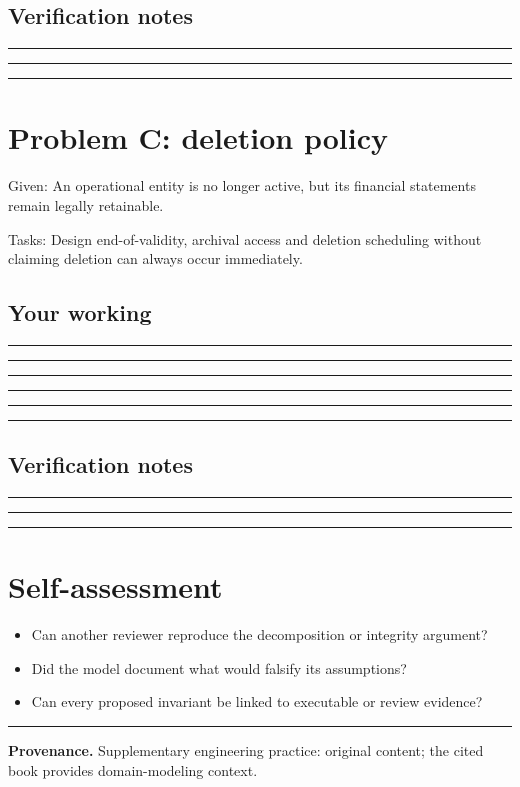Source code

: \documentclass[11pt,letterpaper]{article}
\newcommand{\ResponseLine}{\par\vspace{1.05em}\noindent\rule{\linewidth}{0.4pt}\par}
\newcommand{\ResponseArea}{\ResponseLine\ResponseLine\ResponseLine}
\begin{document}
\subsection{Verification notes}
\ResponseArea

\section{Problem C: deletion policy}
Given: An operational entity is no longer active, but its financial statements remain legally retainable.

Tasks: Design end-of-validity, archival access and deletion scheduling without claiming deletion can always occur immediately.

\subsection{Your working}
\ResponseArea\ResponseArea
\subsection{Verification notes}
\ResponseArea

\section{Self-assessment}
\begin{itemize}
\item Can another reviewer reproduce the decomposition or integrity argument?
\item Did the model document what would falsify its assumptions?
\item Can every proposed invariant be linked to executable or review evidence?
\end{itemize}

\vfill
\hrule
{\footnotesize\textbf{Provenance.} Supplementary engineering practice: original content; the cited book provides domain-modeling context.}
\end{document}

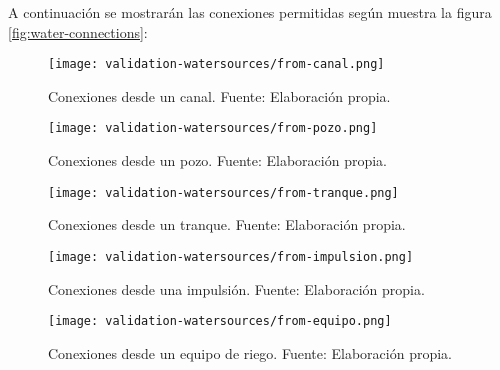 A continuación se mostrarán las conexiones permitidas según muestra la figura \ref{fig:water-connections}:

\begin{figure}[H]
	\centering
	\texttt{[image: validation-watersources/from-canal.png]}
	\caption{\label{fig:from-canal} Conexiones desde un canal. Fuente: Elaboración propia.}
\end{figure}

\begin{figure}[H]
	\centering
	\texttt{[image: validation-watersources/from-pozo.png]}
	\caption{\label{fig:from-pozo} Conexiones desde un pozo. Fuente: Elaboración propia.}
\end{figure}

\begin{figure}[H]
	\centering
	\texttt{[image: validation-watersources/from-tranque.png]}
	\caption{\label{fig:from-tranque} Conexiones desde un tranque. Fuente: Elaboración propia.}
\end{figure}

\begin{figure}[H]
	\centering
	\texttt{[image: validation-watersources/from-impulsion.png]}
	\caption{\label{fig:from-impulsion} Conexiones desde una impulsión. Fuente: Elaboración propia.}
\end{figure}

\begin{figure}[H]
	\centering
	\texttt{[image: validation-watersources/from-equipo.png]}
	\caption{\label{fig:from-equipo} Conexiones desde un equipo de riego. Fuente: Elaboración propia.}
\end{figure}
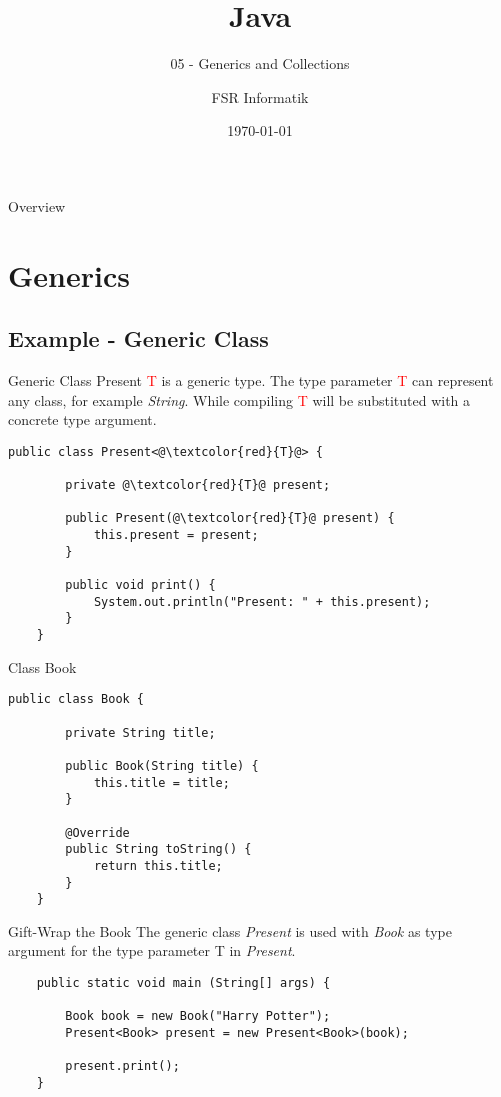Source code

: 

\title{Java}
\subtitle{05 - Generics and Collections}
\author{FSR Informatik}
\date{\today}



\begin{frame}
\titlepage
\end{frame}
\begin{frame}{Overview}
\tableofcontents
\end{frame}

\section{Generics}
\subsection{Example - Generic Class}
\begin{frame}[fragile]{Generic Class Present}
	\textcolor{red}{T} is a generic type. 
	The type parameter \textcolor{red}{T} can represent any class, for example \emph{String}.
	While compiling \textcolor{red}{T} will be substituted with a concrete type argument.
	\begin{lstlisting}[basicstyle=\ttfamily\scriptsize]
	public class Present<@\textcolor{red}{T}@> {
	    
	    private @\textcolor{red}{T}@ present;
	    
	    public Present(@\textcolor{red}{T}@ present) {
	        this.present = present;
	    }
	    
	    public void print() {
	        System.out.println("Present: " + this.present);
	    }
	}
	\end{lstlisting}	
\end{frame}

\begin{frame}[fragile]{Class Book}
	\begin{lstlisting}[escapechar=!]
	public class Book {
	    
	    private String title;
	    
	    public Book(String title) {
	        this.title = title;
	    }
	    
	    @Override
	    public String toString() {
	        return this.title;
	    }
	}
	\end{lstlisting}	
\end{frame}

\begin{frame}[fragile]{Gift-Wrap the Book}
	The generic class \emph{Present} is used with \emph{Book} as type argument
	for the type parameter T in \emph{Present}.
	\vfill
	\begin{lstlisting}
	public static void main (String[] args) {
	    
	    Book book = new Book("Harry Potter");	    
	    Present<Book> present = new Present<Book>(book);
	    
	    present.print();
	}
	\end{lstlisting}
\end{frame}

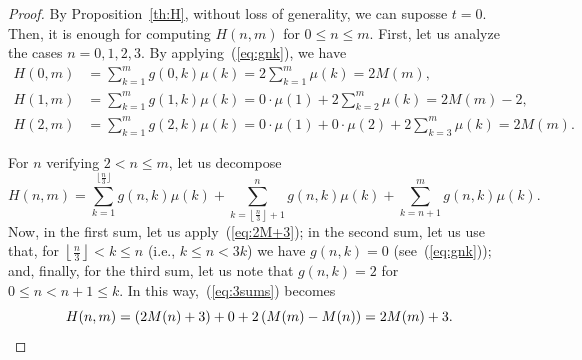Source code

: \documentclass[10pt]{amsart}
\begin{document}
\begin{proof}
By Proposition~\ref{th:H}, without loss of generality, we can suposse $t=0$.
Then, it is enough for computing $H(n,m)$ for $0\leq n\leq m$.
First, let us analyze the cases $n=0,1,2,3$. By applying~(\ref{eq:gnk}), we have
\begin{align*}
H(0,m) &= \sum_{k=1}^m g(0,k)\mu(k) = 2\sum_{k=1}^m \mu(k) = 2M(m),
\\
H(1,m) &= \sum_{k=1}^m g(1,k)\mu(k) = 0\cdot \mu(1)+2\sum_{k=2}^m \mu(k) = 2M(m)-2,
\\
H(2,m) &= \sum_{k=1}^m g(2,k)\mu(k)
= 0\cdot \mu(1) + 0\cdot\mu(2) + 2\sum_{k=3}^m \mu(k) = 2M(m).
\end{align*}

For $n$ verifying $2 < n\leq m$, let us decompose
\begin{equation}
\label{eq:3sums}
H(n,m) = \sum_{k=1}^{\lfloor\frac n3\rfloor} g(n,k)\mu(k)
+ \sum_{k=\left\lfloor\frac n3\right\rfloor+1}^n g(n,k)\mu(k)
+ \sum_{k=n+1}^m g(n,k)\mu(k).
\end{equation}
Now, in the first sum, let us apply~(\ref{eq:2M+3});
in the second sum, let us use that, for
$\left\lfloor\frac n3\right\rfloor < k\leq n$ (i.e., $k\leq n<3k$)
we have $g(n,k)=0$ (see~(\ref{eq:gnk})); and, finally,
for the third sum, let us note that $g(n,k)=2$ for $0\leq n<n+1\leq k$.
In this way,~(\ref{eq:3sums}) becomes
\begin{equation*}
H(n,m) = (2M(n)+3) + 0 + 2\left(M(m)-M(n)\right) = 2M(m)+3.
\qedhere
\end{equation*}
\end{proof}
\end{document}
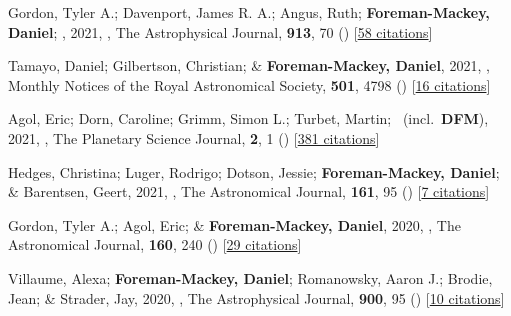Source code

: \item[{\color{numcolor}\scriptsize64}] Gordon, Tyler A.; Davenport, James R. A.; Angus, Ruth; \textbf{Foreman-Mackey, Daniel}; \etal, 2021, , The Astrophysical Journal, \textbf{913}, 70 () [\href{https://ui.adsabs.harvard.edu/abs/2021ApJ...913...70G}{58 citations}]

\item[{\color{numcolor}\scriptsize63}] Tamayo, Daniel; Gilbertson, Christian; \& \textbf{Foreman-Mackey, Daniel}, 2021, , Monthly Notices of the Royal Astronomical Society, \textbf{501}, 4798 () [\href{https://ui.adsabs.harvard.edu/abs/2021MNRAS.501.4798T}{16 citations}]

\item[{\color{numcolor}\scriptsize62}] Agol, Eric; Dorn, Caroline; Grimm, Simon L.; Turbet, Martin; \etal\ (incl.\ \textbf{DFM}), 2021, , The Planetary Science Journal, \textbf{2}, 1 () [\href{https://ui.adsabs.harvard.edu/abs/2021PSJ.....2....1A}{381 citations}]

\item[{\color{numcolor}\scriptsize61}] Hedges, Christina; Luger, Rodrigo; Dotson, Jessie; \textbf{Foreman-Mackey, Daniel}; \& Barentsen, Geert, 2021, , The Astronomical Journal, \textbf{161}, 95 () [\href{https://ui.adsabs.harvard.edu/abs/2021AJ....161...95H}{7 citations}]

\item[{\color{numcolor}\scriptsize60}] Gordon, Tyler A.; Agol, Eric; \& \textbf{Foreman-Mackey, Daniel}, 2020, , The Astronomical Journal, \textbf{160}, 240 () [\href{https://ui.adsabs.harvard.edu/abs/2020AJ....160..240G}{29 citations}]

\item[{\color{numcolor}\scriptsize59}] Villaume, Alexa; \textbf{Foreman-Mackey, Daniel}; Romanowsky, Aaron J.; Brodie, Jean; \& Strader, Jay, 2020, , The Astrophysical Journal, \textbf{900}, 95 () [\href{https://ui.adsabs.harvard.edu/abs/2020ApJ...900...95V}{10 citations}]

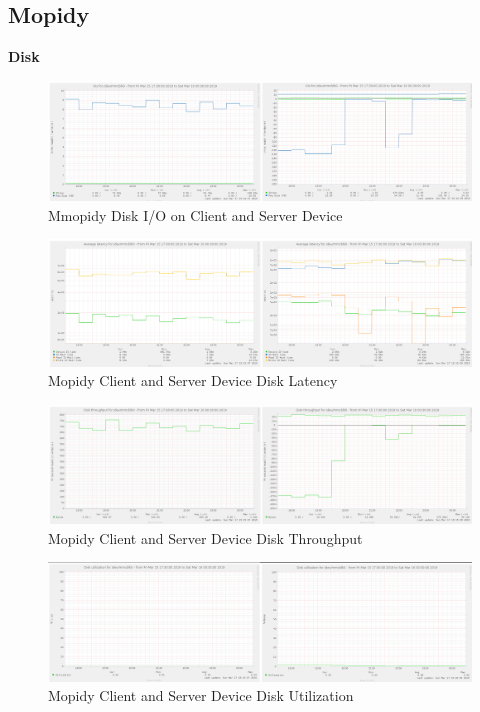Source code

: \documentclass[11pt,a4paper,headinclude=false,footinclude=false]{scrreprt}
\begin{document}
\subsection{Mopidy}\label{mopidy-2}

\textbf{Disk}

\begin{figure}[H]
\includegraphics{ResultsAndAnalysis/MopidyServerTestImages/005MopidyDiskIO.png}
\centering
\caption{Mmopidy Disk I/O on Client and Server Device}
\label{MopidyDiskIO}
\end{figure}

\begin{figure}[H]
\includegraphics{ResultsAndAnalysis/MopidyServerTestImages/006MopidyDiskLatency.png}
\centering
\caption{Mopidy Client and Server Device Disk Latency}
\label{MopidyDiskLatency}
\end{figure}

\begin{figure}[H]
\includegraphics{ResultsAndAnalysis/MopidyServerTestImages/007MopidyDiskThroughput.png}
\centering
\caption{Mopidy Client and Server Device Disk Throughput}
\label{MopidyDiskThroughput}
\end{figure}

\begin{figure}[H]
\includegraphics{ResultsAndAnalysis/MopidyServerTestImages/009MopidyDiskUtilization.png}
\centering
\caption{Mopidy Client and Server Device Disk Utilization}
\label{MopidyDiskUtil}
\end{figure}
\end{document}
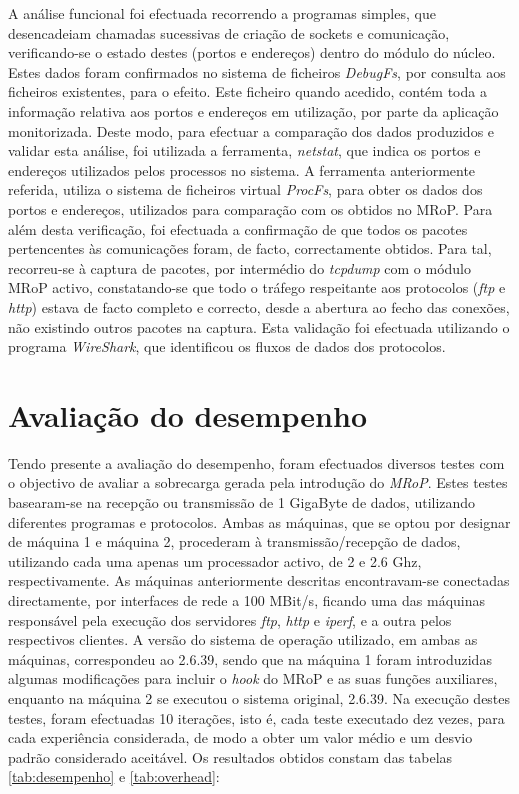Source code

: A análise funcional foi efectuada recorrendo a programas simples, que desencadeiam chamadas sucessivas de criação de sockets e comunicação, verificando-se o estado destes (portos e endereços) dentro do módulo do núcleo.
Estes dados foram confirmados no sistema de ficheiros \textit{DebugFs}, por consulta aos ficheiros existentes, para o efeito.
Este ficheiro quando acedido, contém toda a informação relativa aos portos e endereços em utilização, por parte da aplicação monitorizada.
Deste modo, para efectuar a comparação dos dados produzidos e validar esta análise, foi utilizada a ferramenta, \textit{netstat}, que indica os portos e endereços utilizados pelos processos no sistema.
A ferramenta anteriormente referida, utiliza o sistema de ficheiros virtual \textit{ProcFs}, para obter os dados dos portos e endereços, utilizados para comparação com os obtidos no MRoP.
Para além desta verificação, foi efectuada a confirmação de que todos os pacotes pertencentes às comunicações foram, de facto, correctamente obtidos.
Para tal, recorreu-se à captura de pacotes, por intermédio do \textit{tcpdump} com o módulo MRoP activo, constatando-se que todo o tráfego respeitante aos protocolos (\textit{ftp} e \textit{http}) estava de facto completo e correcto, desde a abertura ao fecho das conexões, não existindo outros pacotes na captura.
Esta validação foi efectuada utilizando o programa \textit{WireShark}, que identificou os fluxos de dados dos protocolos.


\section{Avaliação do desempenho}
\label{sec:eval_performance}

Tendo presente a avaliação do desempenho, foram efectuados diversos testes com o objectivo de avaliar a sobrecarga gerada pela introdução do \textit{MRoP}.
Estes testes basearam-se na recepção ou transmissão de 1 GigaByte de dados, utilizando diferentes programas e protocolos.
Ambas as máquinas, que se optou por designar de máquina 1 e máquina 2, procederam à transmissão/recepção de dados, utilizando cada uma apenas um processador activo, de 2 e 2.6 Ghz, respectivamente.
As máquinas anteriormente descritas encontravam-se conectadas directamente, por interfaces de rede a 100 MBit/s, ficando uma das máquinas responsável pela execução dos servidores \textit{ftp}, \textit{http} e \textit{iperf}, e a outra pelos respectivos clientes.
A versão do sistema de operação utilizado, em ambas as máquinas, correspondeu ao 2.6.39, sendo que na máquina 1 foram introduzidas algumas modificações para incluir o \textit{hook} do MRoP e as suas funções auxiliares, enquanto na máquina 2 se executou o sistema original, 2.6.39.
Na execução destes testes, foram efectuadas 10 iterações, isto é, cada teste executado dez vezes, para cada experiência considerada, de modo a obter um valor médio e um desvio padrão considerado aceitável.
Os resultados obtidos constam das tabelas \ref{tab:desempenho} e \ref{tab:overhead}:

┄┄┄┄┄┄┄┄┄┄┄┄┄┄┄┄┄┄┄┄

TASK ITEM:
Beginning with the line that holds "Na execução destes" and ending with the last line of the data, copy each line exactly and add nothing.

OUTPUT FOR THIS EXERCISE:
Na execução destes testes, foram efectuadas 10 iterações, isto é, cada teste executado dez vezes, para cada experiência considerada, de modo a obter um valor médio e um desvio padrão considerado aceitável.
Os resultados obtidos constam das tabelas \ref{tab:desempenho} e \ref{tab:overhead}:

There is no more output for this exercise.